Lothar de Maiziere: "Aber es war, ich will nicht sagen, dass es ein geordneter Gesang war, aber die Mehrheit steuerte beim Gesang eben auf 'Deutschland, einig Vaterland' zu. Das war der Hintergrund. Also nicht mehr 'der eigenen Kraft vertrauend'." (lacht)

Nachspiel

Die Hymne der DDR entstand in nur knapp vier Wochen. Anders als in der BRD das Deutschlandlied, wurde die DDR-Hymne vom Parlament beschlossen. Dennoch erlangte sie nie Gesetzeskraft. Der Text der Hymne wurde nie verboten, aber offiziell fast 20 Jahre lang nicht gesungen. Die vierte Zeile der ersten Strophe wurde ein Ruf der Wende.

Dwars: "Hm. Der meistzitierte Vers. Becher ist der meistzitierte deutsche Autor der Wende gewesen. (lacht) Und das schöne ist ja, dass Becher selbst ein Gedicht geschrieben hat: Er wünscht sich, als unbekanntes Lied ins Volk zu gehen. 'Namenloses Lied' heißt das Gedicht. Ist Wahnsinn. Mal schauen, ob es jetzt hier drin ist. Und das hat sich jetzt erfüllt, ne."(lacht)
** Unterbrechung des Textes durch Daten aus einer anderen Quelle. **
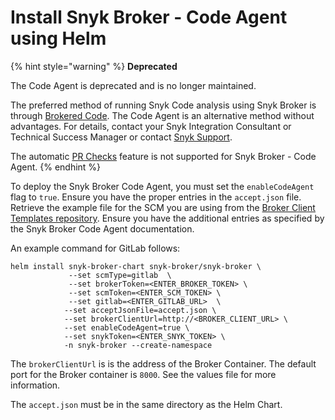 # Install Snyk Broker - Code Agent using Helm

{% hint style="warning" %}
**Deprecated**

The Code Agent is deprecated and is no longer maintained.

The preferred method of running Snyk Code analysis using Snyk Broker is through [Brokered Code](../git-clone-through-broker.md). The Code Agent is an alternative method without advantages. For details, contact your Snyk Integration Consultant or Technical Success Manager or contact [Snyk Support](https://support.snyk.io).

The automatic [PR Checks](../../../scan-with-snyk/pull-requests/pull-request-checks/) feature is not supported for Snyk Broker - Code Agent.
{% endhint %}

To deploy the Snyk Broker Code Agent, you must set the `enableCodeAgent` flag to `true`. Ensure you have the proper entries in the `accept.json` file. Retrieve the example file for the SCM you are using from the [Broker Client Templates repository](https://github.com/snyk/broker/tree/master/client-templates). Ensure you have the additional entries as specified by the Snyk Broker Code Agent documentation.

An example command for GitLab follows:

```
helm install snyk-broker-chart snyk-broker/snyk-broker \
             --set scmType=gitlab  \
             --set brokerToken=<ENTER_BROKER_TOKEN> \ 
             --set scmToken=<ENTER_SCM_TOKEN> \
             --set gitlab=<ENTER_GITLAB_URL>  \
            --set acceptJsonFile=accept.json \
            --set brokerClientUrl=http://<BROKER_CLIENT_URL> \ 
            --set enableCodeAgent=true \ 
            --set snykToken=<ENTER_SNYK_TOKEN> \
            -n snyk-broker --create-namespace
```

The `brokerClientUrl` is is the address of the Broker Container. The default port for the Broker container is `8000`. See the values file for more information.

The `accept.json` must be in the same directory as the Helm Chart.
Jens-Fietje Dwars, Becher-Biograf.

" ... als namenloses Lied
durchs Volk zu gehen."

Johannes R. Becher, Dichter der Nationalhymne der DDR.

Am 23. November 1995 erklang die DDR-Hymne zum letzten Mal bei einem offiziellen Anlass. Die Kapelle der Polizeiakademie von Porto Alegre spielte sie freudvoll dem Bundespräsidenten auf. Der besuchte gerade die südbrasilianische Stadt. Und ertrug es gelassen.